▶ [About this task]
Reproduce exactly the lines from the start of the records through the line containing "<button className='bg-[#FFFFFF] py-3", both included. Leave the pictures out.
# # # # # # #
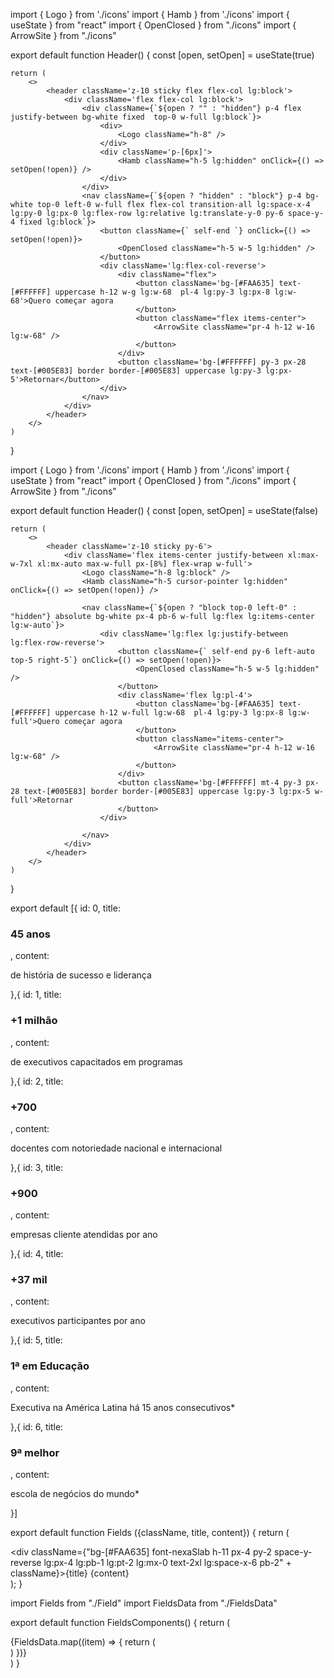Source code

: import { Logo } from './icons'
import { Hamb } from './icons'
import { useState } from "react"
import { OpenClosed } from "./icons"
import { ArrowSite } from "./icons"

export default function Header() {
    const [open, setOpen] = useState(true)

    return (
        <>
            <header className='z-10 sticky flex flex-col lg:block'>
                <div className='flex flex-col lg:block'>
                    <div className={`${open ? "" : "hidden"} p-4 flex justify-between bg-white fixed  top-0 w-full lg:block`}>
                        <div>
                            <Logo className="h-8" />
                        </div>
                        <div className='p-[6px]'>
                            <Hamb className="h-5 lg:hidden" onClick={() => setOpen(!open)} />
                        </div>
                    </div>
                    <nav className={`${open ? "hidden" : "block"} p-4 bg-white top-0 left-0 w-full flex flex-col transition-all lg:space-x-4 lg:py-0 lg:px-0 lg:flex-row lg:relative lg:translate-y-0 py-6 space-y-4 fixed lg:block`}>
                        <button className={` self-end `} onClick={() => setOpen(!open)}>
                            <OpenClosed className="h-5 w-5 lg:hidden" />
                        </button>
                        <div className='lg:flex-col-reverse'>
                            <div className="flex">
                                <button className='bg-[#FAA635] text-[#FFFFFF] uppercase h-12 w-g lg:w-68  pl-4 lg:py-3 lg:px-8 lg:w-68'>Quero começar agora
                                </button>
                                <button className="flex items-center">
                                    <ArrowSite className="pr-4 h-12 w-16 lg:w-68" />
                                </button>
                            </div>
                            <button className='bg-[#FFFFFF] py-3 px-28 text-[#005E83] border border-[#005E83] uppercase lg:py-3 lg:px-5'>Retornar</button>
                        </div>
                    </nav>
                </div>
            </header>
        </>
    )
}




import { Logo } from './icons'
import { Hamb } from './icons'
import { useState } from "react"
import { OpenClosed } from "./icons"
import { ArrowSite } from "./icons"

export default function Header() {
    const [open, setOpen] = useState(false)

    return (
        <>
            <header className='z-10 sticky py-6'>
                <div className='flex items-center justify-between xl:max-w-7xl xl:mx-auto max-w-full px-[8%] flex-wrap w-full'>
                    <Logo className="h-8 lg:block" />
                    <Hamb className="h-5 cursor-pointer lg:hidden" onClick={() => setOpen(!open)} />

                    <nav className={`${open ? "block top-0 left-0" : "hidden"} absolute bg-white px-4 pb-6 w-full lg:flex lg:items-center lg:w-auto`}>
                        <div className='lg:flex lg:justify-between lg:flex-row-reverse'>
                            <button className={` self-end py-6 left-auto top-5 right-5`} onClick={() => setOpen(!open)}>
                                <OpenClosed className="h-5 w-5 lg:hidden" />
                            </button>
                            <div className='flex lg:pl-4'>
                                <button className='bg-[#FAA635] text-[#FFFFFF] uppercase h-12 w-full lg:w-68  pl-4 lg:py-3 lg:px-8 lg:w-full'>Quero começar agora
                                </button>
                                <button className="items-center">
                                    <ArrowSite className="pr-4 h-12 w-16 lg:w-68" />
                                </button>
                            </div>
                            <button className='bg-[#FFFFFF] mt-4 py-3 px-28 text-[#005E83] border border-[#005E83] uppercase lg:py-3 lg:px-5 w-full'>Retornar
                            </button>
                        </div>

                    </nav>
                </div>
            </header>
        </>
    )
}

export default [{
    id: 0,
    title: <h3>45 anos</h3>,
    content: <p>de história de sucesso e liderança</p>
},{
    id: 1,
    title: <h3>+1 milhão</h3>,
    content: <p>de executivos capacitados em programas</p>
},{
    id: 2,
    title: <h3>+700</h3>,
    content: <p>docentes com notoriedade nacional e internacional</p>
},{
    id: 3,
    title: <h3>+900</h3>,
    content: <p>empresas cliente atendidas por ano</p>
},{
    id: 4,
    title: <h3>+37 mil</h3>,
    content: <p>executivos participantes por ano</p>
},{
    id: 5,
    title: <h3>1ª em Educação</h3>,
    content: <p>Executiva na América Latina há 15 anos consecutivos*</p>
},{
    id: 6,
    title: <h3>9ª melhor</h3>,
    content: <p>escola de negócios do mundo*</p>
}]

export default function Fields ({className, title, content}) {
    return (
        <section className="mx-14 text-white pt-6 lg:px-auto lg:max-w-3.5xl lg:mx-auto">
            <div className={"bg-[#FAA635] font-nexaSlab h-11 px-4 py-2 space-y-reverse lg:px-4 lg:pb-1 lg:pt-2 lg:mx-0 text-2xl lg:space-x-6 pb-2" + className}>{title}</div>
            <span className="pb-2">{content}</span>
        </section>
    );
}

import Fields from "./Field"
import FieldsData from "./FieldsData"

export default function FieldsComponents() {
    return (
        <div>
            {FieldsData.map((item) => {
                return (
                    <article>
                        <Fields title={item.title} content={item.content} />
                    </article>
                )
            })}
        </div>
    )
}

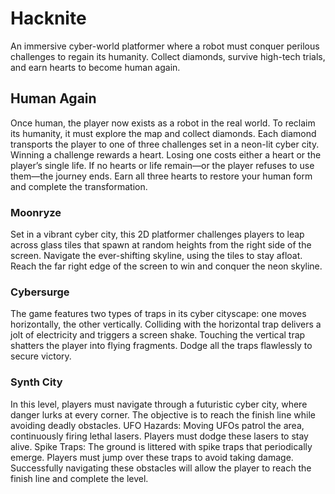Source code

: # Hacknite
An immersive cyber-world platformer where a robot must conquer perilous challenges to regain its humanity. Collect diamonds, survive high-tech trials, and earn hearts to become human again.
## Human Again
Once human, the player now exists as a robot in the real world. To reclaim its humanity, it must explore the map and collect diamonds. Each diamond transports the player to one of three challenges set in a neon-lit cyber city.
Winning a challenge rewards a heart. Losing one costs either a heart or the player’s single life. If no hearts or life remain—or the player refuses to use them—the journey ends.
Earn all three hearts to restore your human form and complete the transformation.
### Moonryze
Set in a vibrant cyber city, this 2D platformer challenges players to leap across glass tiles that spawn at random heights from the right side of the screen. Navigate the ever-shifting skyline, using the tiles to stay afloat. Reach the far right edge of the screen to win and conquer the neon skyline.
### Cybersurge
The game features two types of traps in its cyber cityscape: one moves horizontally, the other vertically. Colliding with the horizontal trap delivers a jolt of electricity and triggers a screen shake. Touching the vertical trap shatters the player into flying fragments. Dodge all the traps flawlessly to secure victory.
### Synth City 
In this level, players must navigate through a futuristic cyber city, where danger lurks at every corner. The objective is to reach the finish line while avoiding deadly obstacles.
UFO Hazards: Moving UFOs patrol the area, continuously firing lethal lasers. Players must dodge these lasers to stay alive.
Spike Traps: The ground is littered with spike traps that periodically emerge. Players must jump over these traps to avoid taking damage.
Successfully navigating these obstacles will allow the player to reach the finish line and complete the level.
# # # # # # #
▶ [Response below]
Source code

: import { Logo } from './icons'
import { Hamb } from './icons'
import { useState } from "react"
import { OpenClosed } from "./icons"
import { ArrowSite } from "./icons"

export default function Header() {
    const [open, setOpen] = useState(true)

    return (
        <>
            <header className='z-10 sticky flex flex-col lg:block'>
                <div className='flex flex-col lg:block'>
                    <div className={`${open ? "" : "hidden"} p-4 flex justify-between bg-white fixed  top-0 w-full lg:block`}>
                        <div>
                            <Logo className="h-8" />
                        </div>
                        <div className='p-[6px]'>
                            <Hamb className="h-5 lg:hidden" onClick={() => setOpen(!open)} />
                        </div>
                    </div>
                    <nav className={`${open ? "hidden" : "block"} p-4 bg-white top-0 left-0 w-full flex flex-col transition-all lg:space-x-4 lg:py-0 lg:px-0 lg:flex-row lg:relative lg:translate-y-0 py-6 space-y-4 fixed lg:block`}>
                        <button className={` self-end `} onClick={() => setOpen(!open)}>
                            <OpenClosed className="h-5 w-5 lg:hidden" />
                        </button>
                        <div className='lg:flex-col-reverse'>
                            <div className="flex">
                                <button className='bg-[#FAA635] text-[#FFFFFF] uppercase h-12 w-g lg:w-68  pl-4 lg:py-3 lg:px-8 lg:w-68'>Quero começar agora
                                </button>
                                <button className="flex items-center">
                                    <ArrowSite className="pr-4 h-12 w-16 lg:w-68" />
                                </button>
                            </div>
                            <button className='bg-[#FFFFFF] py-3 px-28 text-[#005E83] border border-[#005E83] uppercase lg:py-3 lg:px-5'>Retornar</button>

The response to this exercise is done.